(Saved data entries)
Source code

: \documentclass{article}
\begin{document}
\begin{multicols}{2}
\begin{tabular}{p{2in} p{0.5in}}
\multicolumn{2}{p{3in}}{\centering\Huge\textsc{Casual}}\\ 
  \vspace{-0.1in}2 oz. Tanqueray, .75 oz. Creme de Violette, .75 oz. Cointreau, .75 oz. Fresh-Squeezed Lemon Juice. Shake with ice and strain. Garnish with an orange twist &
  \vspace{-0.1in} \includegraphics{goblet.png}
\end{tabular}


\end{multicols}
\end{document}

==

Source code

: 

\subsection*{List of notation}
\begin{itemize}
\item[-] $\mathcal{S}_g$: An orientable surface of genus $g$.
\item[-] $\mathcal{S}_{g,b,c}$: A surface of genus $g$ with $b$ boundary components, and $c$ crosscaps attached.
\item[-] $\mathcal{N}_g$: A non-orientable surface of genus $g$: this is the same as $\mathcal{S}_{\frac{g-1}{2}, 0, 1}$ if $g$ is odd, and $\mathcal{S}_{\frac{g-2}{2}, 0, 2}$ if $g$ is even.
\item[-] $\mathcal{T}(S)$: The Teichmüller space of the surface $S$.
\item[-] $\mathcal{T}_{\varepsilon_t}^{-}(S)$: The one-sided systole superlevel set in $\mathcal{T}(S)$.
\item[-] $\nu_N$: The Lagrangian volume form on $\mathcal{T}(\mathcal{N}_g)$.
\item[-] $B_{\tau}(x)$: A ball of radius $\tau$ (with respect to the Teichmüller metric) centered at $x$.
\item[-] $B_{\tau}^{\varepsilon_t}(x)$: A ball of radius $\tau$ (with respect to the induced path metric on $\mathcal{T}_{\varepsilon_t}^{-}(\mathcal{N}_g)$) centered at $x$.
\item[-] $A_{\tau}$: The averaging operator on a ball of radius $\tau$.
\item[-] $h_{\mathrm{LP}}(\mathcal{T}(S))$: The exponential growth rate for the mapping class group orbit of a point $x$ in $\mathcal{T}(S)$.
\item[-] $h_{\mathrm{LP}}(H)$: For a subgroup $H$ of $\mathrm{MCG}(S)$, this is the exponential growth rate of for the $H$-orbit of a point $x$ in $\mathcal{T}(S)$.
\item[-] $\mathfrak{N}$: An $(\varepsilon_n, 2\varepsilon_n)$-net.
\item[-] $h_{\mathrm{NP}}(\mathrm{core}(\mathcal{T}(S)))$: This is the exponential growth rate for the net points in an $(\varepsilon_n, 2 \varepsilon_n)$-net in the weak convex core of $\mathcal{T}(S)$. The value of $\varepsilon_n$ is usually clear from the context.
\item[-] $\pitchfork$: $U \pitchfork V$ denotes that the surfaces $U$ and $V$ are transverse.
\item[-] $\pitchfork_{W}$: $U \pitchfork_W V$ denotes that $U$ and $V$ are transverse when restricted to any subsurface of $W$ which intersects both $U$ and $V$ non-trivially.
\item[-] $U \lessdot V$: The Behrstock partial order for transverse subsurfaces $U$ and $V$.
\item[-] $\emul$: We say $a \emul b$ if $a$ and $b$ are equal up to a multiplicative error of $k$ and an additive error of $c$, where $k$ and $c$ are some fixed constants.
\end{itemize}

**Task description:**
Find the lines above holding the word "radius" and show them.

**Solved problem:**
\item[-] $B_{\tau}(x)$: A ball of radius $\tau$ (with respect to the Teichmüller metric) centered at $x$.
\item[-] $B_{\tau}^{\varepsilon_t}(x)$: A ball of radius $\tau$ (with respect to the induced path metric on $\mathcal{T}_{\varepsilon_t}^{-}(\mathcal{N}_g)$) centered at $x$.
\item[-] $A_{\tau}$: The averaging operator on a ball of radius $\tau$.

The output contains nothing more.